My Hero Academy: Soul Dragon

Disclaimer: Boku no Hero Academy pertenece a Kohei Horikoshi.


Arco I: ¡Comienza la UA!

Capítulo 1: ¡La clase 1-A!


Se cansó de la emisora de noticias y la cambió a la de música urbana. Sentada en el asiento de copiloto dejaba que el viento que se colaba por la ventana ondeara su melena.

El padre de la chica no pudo evitar reprocharle. – Estaba escuchándolas, imagínate qué... da igual, no entiendo que le ves a este tipo de música. – admitió finalmente con tal de no iniciar una discusión idiota.

Lidiar con una hija adolescente era problemático. Ser padre y héroe a la vez, lo era todavía más. La chica de cabellos extremadamente largos de color castaño oscuro, no sabía que sorpresa le depararía la Yuei y ante la duda, no pudo evitar llevarse otro coletero de mayor tamaño.
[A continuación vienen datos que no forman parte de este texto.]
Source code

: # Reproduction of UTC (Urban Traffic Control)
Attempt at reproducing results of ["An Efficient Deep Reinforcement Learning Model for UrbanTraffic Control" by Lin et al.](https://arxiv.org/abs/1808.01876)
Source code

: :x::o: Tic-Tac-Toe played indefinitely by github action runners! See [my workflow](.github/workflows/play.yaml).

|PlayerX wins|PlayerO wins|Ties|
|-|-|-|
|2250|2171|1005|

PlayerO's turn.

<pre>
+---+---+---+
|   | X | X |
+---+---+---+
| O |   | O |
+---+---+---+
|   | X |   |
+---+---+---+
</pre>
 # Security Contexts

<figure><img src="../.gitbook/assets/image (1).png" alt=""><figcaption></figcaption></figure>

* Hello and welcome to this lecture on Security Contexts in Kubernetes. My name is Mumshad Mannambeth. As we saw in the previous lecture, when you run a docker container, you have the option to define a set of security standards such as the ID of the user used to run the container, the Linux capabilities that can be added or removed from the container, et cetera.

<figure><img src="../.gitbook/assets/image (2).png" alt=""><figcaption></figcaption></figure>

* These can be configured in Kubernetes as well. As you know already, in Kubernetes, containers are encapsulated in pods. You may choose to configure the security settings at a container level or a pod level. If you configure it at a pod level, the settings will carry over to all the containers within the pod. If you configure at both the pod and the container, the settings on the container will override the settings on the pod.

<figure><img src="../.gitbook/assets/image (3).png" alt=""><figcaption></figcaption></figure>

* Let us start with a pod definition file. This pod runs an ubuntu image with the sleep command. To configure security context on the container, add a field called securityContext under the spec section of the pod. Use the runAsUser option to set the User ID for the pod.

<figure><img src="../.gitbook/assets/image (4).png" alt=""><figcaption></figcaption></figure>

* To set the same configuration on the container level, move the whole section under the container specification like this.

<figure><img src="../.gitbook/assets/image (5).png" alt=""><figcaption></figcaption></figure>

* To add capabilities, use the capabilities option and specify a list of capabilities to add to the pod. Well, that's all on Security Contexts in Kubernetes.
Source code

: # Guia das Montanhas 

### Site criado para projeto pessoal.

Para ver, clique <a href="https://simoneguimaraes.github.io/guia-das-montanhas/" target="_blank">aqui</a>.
- ¿Crees que me dejarán pasar con la bufanda? – preguntó la joven de ojos azul verdosos, producto de la genética con padres y abuelos de ojos claros.

- Sí, no debería de haber ningún inconveniente. – respondió sin mucha énfasis.

La ojiazul miró a través de la ventana y reparó atención en aquella tienda de dulces que parecía llamarle. – Otoo-san, déjame aquí. – le pidió.

- ¿Estás segura, Akari?

- Ajá. – asintió con la cabeza. – No quiero que ya el primer día se enteren de que soy la hija de un profesor, y mucho menos... de All Might. – le relató la de castaña. – Así que me bajaré aquí. – sonrió a la par que su padre ponía los intermitentes. – Adiós papá. – abrió la puerta de copiloto y se bajó.

- ¿Sabrás llegar a la Yuei? – cuestionó el hombre en su forma natural.

- ¡Me las apañaré! – cerró la puerta del coche y fingió caminar un poco.

"Mi nombre es Akari... ¡Akari Yagi! Tengo quince años y hoy es mi primer día en la Yuei. Cómo habrás podido imaginar soy la hija de All Might, y sí, entré por recomendación.

Pero no te creas que no nos hacen examen... porque sí. De hecho, lo hice con Shoto-kun, a quien conozco desde pequeña, otras personas que no recuerdo bien el nombre y una chica llamada Momo. De ella sí me quedé porque me chiflaba su quirk".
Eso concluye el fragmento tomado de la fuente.